Visual Studies of Modern Iran
Pedram Khosronejad has amassed an incredible collection of major interest to historians of slavery, Africanists, scholars of photography, anthropologists, and others. Uniquely and collectively these affecting portraits of stone-faced, sad-eyed men, women and children tell poignant stories of loss, violent separations, and brutal dislocation. Those are their stories and, as is too often forgotten, also those of their families, who lost them forever. Looking at the vanished world Pedram Khosronejad rescued from oblivion and forces us to confront should also lead us to learn about the resilient contemporary Afro-Iranian community and its place in today’s society.
Dr. Sylviane A. Diouf, Director of the Lapidus Center for the Historical Analysis of Transatlantic Slavery, Schomburg Centre, New York, USA.
This catalogue is one of the first visual representations of the material religion and art objects of Naser al-Din Shah’s court, vis à vis popular Shiite beliefs during the Naseri period (1848-1896). In this work, Pedram Khosronejad has paid special attention to the role of Naser al-Din Shah’s popular Shiite values in shaping attitudes toward the depiction in portraiture of the Prophet Mohammad and Imam Ali.
Khosronejad’s observations further confirm Naser al-Din Shah’s deep-rooted connections to popular Shiite beliefs and related superstitions, along with his interest in Shiite rituals and ceremonies.
Thierry Zarcone, Directeur de recherche, Groupe Sociétés, Religions, Laïcités, CNRS, France.
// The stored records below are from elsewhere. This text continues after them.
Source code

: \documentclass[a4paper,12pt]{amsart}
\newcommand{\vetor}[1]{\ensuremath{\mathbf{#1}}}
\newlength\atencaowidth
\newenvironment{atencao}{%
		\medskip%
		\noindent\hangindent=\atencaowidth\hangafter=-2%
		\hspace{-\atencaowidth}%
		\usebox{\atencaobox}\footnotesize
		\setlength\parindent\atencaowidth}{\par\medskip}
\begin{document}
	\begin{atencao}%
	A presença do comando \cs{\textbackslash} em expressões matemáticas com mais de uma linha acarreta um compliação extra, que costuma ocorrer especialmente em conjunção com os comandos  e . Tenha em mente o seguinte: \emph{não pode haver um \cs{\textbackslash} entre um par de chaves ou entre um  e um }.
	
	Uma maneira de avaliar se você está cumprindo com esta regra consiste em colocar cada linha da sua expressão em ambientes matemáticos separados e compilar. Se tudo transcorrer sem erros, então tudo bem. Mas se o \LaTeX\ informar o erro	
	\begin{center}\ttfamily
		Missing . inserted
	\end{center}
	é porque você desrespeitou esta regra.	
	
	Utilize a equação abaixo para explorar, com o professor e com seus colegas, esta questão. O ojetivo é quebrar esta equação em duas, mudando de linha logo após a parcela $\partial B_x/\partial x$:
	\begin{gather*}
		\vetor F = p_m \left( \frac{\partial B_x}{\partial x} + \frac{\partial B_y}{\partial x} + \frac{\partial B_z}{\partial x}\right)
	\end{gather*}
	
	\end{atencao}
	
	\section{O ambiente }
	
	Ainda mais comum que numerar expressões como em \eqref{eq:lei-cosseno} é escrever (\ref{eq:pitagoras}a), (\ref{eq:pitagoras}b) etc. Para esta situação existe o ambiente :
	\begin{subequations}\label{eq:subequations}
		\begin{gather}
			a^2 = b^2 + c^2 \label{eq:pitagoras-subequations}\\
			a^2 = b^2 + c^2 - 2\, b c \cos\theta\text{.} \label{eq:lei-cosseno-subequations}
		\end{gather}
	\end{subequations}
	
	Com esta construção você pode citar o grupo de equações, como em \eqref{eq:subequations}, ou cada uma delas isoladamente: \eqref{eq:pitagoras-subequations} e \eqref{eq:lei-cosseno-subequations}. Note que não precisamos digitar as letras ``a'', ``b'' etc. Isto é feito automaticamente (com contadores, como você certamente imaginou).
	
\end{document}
Khosronejad's unique collection provides us with a treasure trove of images focusing on the daily life of Naser al-Din Shah, his wives, concubines, and slaves of both sexes.
Janet Afary
Pedram Khosronejad has provided invaluable new information about the history of photography in Iran during the 19th-century Qajar period. In particular he has carefully researched the photographs taken by Naser al-Din Shah, perhaps the Qajar monarch most fascinated by Western technology. These intimate photographs of his own harem are unique and highly informative, not just for their intrinsic value in a period in which human images were disapproved of, but also for what they reveal about Naser al-Din Shah, his self-image, his household and his court.